== Information shown ==

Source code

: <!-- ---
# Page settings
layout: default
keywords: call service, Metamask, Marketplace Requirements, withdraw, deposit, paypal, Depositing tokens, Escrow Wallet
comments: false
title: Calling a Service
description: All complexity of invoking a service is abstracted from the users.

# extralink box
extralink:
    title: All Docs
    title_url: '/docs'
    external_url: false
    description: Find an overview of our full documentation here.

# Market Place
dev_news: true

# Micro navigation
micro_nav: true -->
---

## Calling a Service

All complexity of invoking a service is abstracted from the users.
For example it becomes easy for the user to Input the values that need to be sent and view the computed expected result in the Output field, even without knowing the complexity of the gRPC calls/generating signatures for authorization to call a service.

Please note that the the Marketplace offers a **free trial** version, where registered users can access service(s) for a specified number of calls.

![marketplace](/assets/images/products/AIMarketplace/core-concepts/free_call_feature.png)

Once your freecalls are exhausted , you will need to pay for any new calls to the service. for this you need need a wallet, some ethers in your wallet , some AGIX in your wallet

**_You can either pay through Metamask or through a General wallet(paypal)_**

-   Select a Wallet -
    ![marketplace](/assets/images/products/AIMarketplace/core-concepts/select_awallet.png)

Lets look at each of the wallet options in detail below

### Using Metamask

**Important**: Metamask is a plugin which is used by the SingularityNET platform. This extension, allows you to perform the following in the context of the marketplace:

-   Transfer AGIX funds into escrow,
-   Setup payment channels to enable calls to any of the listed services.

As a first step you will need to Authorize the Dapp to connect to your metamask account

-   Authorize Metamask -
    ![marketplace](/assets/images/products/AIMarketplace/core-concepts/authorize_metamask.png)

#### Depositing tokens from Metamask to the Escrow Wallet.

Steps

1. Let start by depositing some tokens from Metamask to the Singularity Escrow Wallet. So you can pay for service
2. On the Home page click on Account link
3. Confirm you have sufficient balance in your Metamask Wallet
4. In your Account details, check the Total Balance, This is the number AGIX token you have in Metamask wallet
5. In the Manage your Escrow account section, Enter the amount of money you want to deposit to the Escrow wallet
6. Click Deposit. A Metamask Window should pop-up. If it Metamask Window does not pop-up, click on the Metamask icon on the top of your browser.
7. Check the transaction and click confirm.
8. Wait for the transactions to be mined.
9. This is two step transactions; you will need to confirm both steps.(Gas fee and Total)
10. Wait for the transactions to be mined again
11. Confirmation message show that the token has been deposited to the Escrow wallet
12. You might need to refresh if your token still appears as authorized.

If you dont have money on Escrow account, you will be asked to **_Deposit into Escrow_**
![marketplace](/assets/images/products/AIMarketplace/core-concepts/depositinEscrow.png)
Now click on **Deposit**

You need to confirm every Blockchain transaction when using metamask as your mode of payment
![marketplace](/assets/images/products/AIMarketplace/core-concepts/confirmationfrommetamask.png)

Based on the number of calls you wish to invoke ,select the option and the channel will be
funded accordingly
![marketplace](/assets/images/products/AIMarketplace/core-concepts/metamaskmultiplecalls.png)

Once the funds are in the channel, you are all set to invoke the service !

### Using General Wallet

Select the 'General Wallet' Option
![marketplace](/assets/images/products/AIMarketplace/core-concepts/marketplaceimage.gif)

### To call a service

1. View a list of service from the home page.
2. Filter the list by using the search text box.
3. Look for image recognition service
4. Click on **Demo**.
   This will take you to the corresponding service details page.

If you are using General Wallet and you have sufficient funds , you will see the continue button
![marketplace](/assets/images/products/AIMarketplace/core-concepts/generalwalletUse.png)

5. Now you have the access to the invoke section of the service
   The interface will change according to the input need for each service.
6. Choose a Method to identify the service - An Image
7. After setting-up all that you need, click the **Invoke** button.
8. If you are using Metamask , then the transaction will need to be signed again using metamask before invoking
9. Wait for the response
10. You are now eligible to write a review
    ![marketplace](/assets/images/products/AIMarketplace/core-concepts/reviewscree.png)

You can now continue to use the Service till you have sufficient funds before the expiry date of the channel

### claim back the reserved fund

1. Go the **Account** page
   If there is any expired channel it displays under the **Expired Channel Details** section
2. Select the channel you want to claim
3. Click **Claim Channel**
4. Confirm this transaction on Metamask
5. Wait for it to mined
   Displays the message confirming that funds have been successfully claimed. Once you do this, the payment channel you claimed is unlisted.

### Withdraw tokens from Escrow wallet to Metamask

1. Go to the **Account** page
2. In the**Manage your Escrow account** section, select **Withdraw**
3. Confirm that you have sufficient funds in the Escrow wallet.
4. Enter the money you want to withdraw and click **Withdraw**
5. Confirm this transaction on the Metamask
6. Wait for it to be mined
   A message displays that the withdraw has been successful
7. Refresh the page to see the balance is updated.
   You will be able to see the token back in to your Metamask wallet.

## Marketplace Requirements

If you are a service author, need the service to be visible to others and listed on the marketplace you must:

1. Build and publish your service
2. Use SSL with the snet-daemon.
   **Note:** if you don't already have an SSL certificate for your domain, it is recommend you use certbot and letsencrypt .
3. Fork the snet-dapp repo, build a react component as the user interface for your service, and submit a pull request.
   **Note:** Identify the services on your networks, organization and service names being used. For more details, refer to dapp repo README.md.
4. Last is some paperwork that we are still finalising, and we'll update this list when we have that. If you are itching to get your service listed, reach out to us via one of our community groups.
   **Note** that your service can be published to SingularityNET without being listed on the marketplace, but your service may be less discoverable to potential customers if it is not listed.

===

# Exercise:
Your task is to extract all of the records exactly.

# Task output:
Source code

: <!-- ---
# Page settings
layout: default
keywords: call service, Metamask, Marketplace Requirements, withdraw, deposit, paypal, Depositing tokens, Escrow Wallet
comments: false
title: Calling a Service
description: All complexity of invoking a service is abstracted from the users.

# extralink box
extralink:
    title: All Docs
    title_url: '/docs'
    external_url: false
    description: Find an overview of our full documentation here.

# Market Place
dev_news: true

# Micro navigation
micro_nav: true -->
---

## Calling a Service

All complexity of invoking a service is abstracted from the users.
For example it becomes easy for the user to Input the values that need to be sent and view the computed expected result in the Output field, even without knowing the complexity of the gRPC calls/generating signatures for authorization to call a service.

Please note that the the Marketplace offers a **free trial** version, where registered users can access service(s) for a specified number of calls.

![marketplace](/assets/images/products/AIMarketplace/core-concepts/free_call_feature.png)

Once your freecalls are exhausted , you will need to pay for any new calls to the service. for this you need need a wallet, some ethers in your wallet , some AGIX in your wallet

**_You can either pay through Metamask or through a General wallet(paypal)_**

-   Select a Wallet -
    ![marketplace](/assets/images/products/AIMarketplace/core-concepts/select_awallet.png)

Lets look at each of the wallet options in detail below

### Using Metamask

**Important**: Metamask is a plugin which is used by the SingularityNET platform. This extension, allows you to perform the following in the context of the marketplace:

-   Transfer AGIX funds into escrow,
-   Setup payment channels to enable calls to any of the listed services.

As a first step you will need to Authorize the Dapp to connect to your metamask account

-   Authorize Metamask -
    ![marketplace](/assets/images/products/AIMarketplace/core-concepts/authorize_metamask.png)

#### Depositing tokens from Metamask to the Escrow Wallet.

Steps

1. Let start by depositing some tokens from Metamask to the Singularity Escrow Wallet. So you can pay for service
2. On the Home page click on Account link
3. Confirm you have sufficient balance in your Metamask Wallet
4. In your Account details, check the Total Balance, This is the number AGIX token you have in Metamask wallet
5. In the Manage your Escrow account section, Enter the amount of money you want to deposit to the Escrow wallet
6. Click Deposit. A Metamask Window should pop-up. If it Metamask Window does not pop-up, click on the Metamask icon on the top of your browser.
7. Check the transaction and click confirm.
8. Wait for the transactions to be mined.
9. This is two step transactions; you will need to confirm both steps.(Gas fee and Total)
10. Wait for the transactions to be mined again
11. Confirmation message show that the token has been deposited to the Escrow wallet
12. You might need to refresh if your token still appears as authorized.

If you dont have money on Escrow account, you will be asked to **_Deposit into Escrow_**
![marketplace](/assets/images/products/AIMarketplace/core-concepts/depositinEscrow.png)
Now click on **Deposit**

You need to confirm every Blockchain transaction when using metamask as your mode of payment
![marketplace](/assets/images/products/AIMarketplace/core-concepts/confirmationfrommetamask.png)

Based on the number of calls you wish to invoke ,select the option and the channel will be
funded accordingly
![marketplace](/assets/images/products/AIMarketplace/core-concepts/metamaskmultiplecalls.png)

Once the funds are in the channel, you are all set to invoke the service !

### Using General Wallet

Select the 'General Wallet' Option
![marketplace](/assets/images/products/AIMarketplace/core-concepts/marketplaceimage.gif)

### To call a service

1. View a list of service from the home page.
2. Filter the list by using the search text box.
3. Look for image recognition service
4. Click on **Demo**.
   This will take you to the corresponding service details page.

If you are using General Wallet and you have sufficient funds , you will see the continue button
![marketplace](/assets/images/products/AIMarketplace/core-concepts/generalwalletUse.png)

5. Now you have the access to the invoke section of the service
   The interface will change according to the input need for each service.
6. Choose a Method to identify the service - An Image
7. After setting-up all that you need, click the **Invoke** button.
8. If you are using Metamask , then the transaction will need to be signed again using metamask before invoking
9. Wait for the response
10. You are now eligible to write a review
    ![marketplace](/assets/images/products/AIMarketplace/core-concepts/reviewscree.png)

You can now continue to use the Service till you have sufficient funds before the expiry date of the channel

### claim back the reserved fund

1. Go the **Account** page
   If there is any expired channel it displays under the **Expired Channel Details** section
2. Select the channel you want to claim
3. Click **Claim Channel**
4. Confirm this transaction on Metamask
5. Wait for it to mined
   Displays the message confirming that funds have been successfully claimed. Once you do this, the payment channel you claimed is unlisted.

### Withdraw tokens from Escrow wallet to Metamask

1. Go to the **Account** page
2. In the**Manage your Escrow account** section, select **Withdraw**
3. Confirm that you have sufficient funds in the Escrow wallet.
4. Enter the money you want to withdraw and click **Withdraw**
5. Confirm this transaction on the Metamask
6. Wait for it to be mined
   A message displays that the withdraw has been successful
7. Refresh the page to see the balance is updated.
   You will be able to see the token back in to your Metamask wallet.

## Marketplace Requirements

If you are a service author, need the service to be visible to others and listed on the marketplace you must:

1. Build and publish your service
2. Use SSL with the snet-daemon.
   **Note:** if you don't already have an SSL certificate for your domain, it is recommend you use certbot and letsencrypt .
3. Fork the snet-dapp repo, build a react component as the user interface for your service, and submit a pull request.
   **Note:** Identify the services on your networks, organization and service names being used. For more details, refer to dapp repo README.md.
4. Last is some paperwork that we are still finalising, and we'll update this list when we have that. If you are itching to get your service listed, reach out to us via one of our community groups.
   **Note** that your service can be published to SingularityNET without being listed on the marketplace, but your service may be less discoverable to potential customers if it is not listed.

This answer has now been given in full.